La pratique artistique dans les camps de prisonniers : le Stalag XII-D
Après la défaite de juin 1940, près de 1,8 millions de soldats français prisonniers sont acheminés vers des camps en Allemagne : les Oflags pour les officiers et les Stalags pour les autres. Beaucoup y passent toute la guerre. Dans de nombreux camps sont pratiquées des activités artistiques, notamment le théâtre et la musique.
Expressions artistiques au Stalag : des activités sous contrôle
Le terme de Stalag recouvre de grandes disparités de conditions d’internement : si dans certains camps les prisonniers sont affectés à des travaux éreintants, l’ennui prédomine dans d’autres. Le développement d’activités artistiques est donc fonction des situations, et dépend entièrement du bon vouloir des autorités de chaque Stalag. Ces dernières ont d’une manière générale intérêt à encourager les activités artistiques qui non seulement distraient les prisonniers, mais qui renvoient également une image positive de leur camp. Cercles de poésie, ateliers de peinture, orchestres ou encore troupes de théâtre voient le jour. Ces activités « officielles », mises en place ou récupérées par les autorités nazies à des fins de contrôle et de propagande sont cependant à distinguer des créations artistiques clandestines, qui sont vécues comme une forme de résistance culturelle.

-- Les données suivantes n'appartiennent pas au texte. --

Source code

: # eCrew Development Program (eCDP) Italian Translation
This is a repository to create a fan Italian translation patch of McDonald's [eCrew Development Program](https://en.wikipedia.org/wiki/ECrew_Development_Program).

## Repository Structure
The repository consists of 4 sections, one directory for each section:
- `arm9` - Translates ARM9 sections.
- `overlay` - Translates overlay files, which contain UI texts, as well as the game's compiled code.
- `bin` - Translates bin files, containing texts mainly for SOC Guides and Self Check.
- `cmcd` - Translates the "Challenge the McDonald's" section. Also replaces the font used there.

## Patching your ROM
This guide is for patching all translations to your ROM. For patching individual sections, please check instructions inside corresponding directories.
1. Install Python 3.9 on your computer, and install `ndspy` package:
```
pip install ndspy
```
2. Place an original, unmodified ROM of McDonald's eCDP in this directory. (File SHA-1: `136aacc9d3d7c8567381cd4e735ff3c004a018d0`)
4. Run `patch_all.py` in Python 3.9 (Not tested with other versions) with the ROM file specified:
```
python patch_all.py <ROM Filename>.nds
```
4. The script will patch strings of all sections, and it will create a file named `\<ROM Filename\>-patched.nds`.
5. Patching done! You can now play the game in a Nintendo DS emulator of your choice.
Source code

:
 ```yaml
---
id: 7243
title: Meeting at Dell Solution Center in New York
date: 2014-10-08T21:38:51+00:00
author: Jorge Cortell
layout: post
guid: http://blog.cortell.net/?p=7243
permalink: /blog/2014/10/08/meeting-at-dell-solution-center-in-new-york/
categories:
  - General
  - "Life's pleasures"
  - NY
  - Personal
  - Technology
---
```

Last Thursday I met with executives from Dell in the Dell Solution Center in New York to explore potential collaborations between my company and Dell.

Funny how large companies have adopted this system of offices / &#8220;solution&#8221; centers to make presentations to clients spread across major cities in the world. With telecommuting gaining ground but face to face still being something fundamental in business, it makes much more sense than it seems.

Entre mai 1940 et mars 1945, Stalag XII-D, Trèves (Allemagne).
© Jean Albert Fortier/fonds Jean Fortier/ECPAD/D0364-002-001-0013
Jean Albert Fortier, photographe de théâtre au Stalag XII-D

Entre mai 1940 et mars 1945, Stalag XII-D, Trèves (Allemagne).
© Jean Albert Fortier/Fonds Jean Fortier/ECPAD/D0364-002-001-0133
Situé près de Trèves, sur la colline de Petrisberg, le Stalag XII-D est connu pour un prisonnier célèbre –- Jean-Paul Sartre -– mais également pour l’activité théâtrale qui s’y développe, de grande qualité. Photographe de métier, Jean Albert Fortier y est interné dès le mois de mai 1940. Affecté au développement des négatifs des photographies d’immatriculation des prisonniers, Fortier est rapidement chargé de photographier les spectacles montés par les prisonniers. Il réalise ainsi des photographies de plateau mais aussi des coulisses, aujourd’hui conservées dans les fonds de l’ECPAD. Destinées à la propagande allemande qui cherche à diffuser l’image d’une « captivité dorée », elles sont à aborder avec précaution du fait précisément de ce contexte de production. Elles attestent cependant de la réalité d’une pratique théâtrale active dans ce Stalag : programmes, costumes, loges, décors témoignent de sa vitalité. La comédie prédomine, mais la programmation reste diversifiée.

Août 1941.
Trèves (Allemagne).
ACICR C SC, Service des camps, RR 237 © CICR

Extrait de L’Âme des camps, Exposition parisienne
Paris, 1944, p. 58.
Source : Bnf/Gallica
Cette commande donne à Jean Albert Fortier l’opportunité de mettre en œuvre une action de résistance clandestine, qui nécessite de subtiliser de la pellicule et de fabriquer un double des clés du bureau pour les utiliser en cachette. Au péril de sa vie, il prend le risque de réaliser des prises de vue du camp pour documenter un quotidien bien différent de celui affiché dans les images de propagande et cartes postales qui sont envoyées aux familles. Il réussit également à prendre différentes vues du camp dans son ensemble.

Trèves (Allemagne).
© CICR. Cette image est issue d’un rapport d’inspection de la Croix-Rouge.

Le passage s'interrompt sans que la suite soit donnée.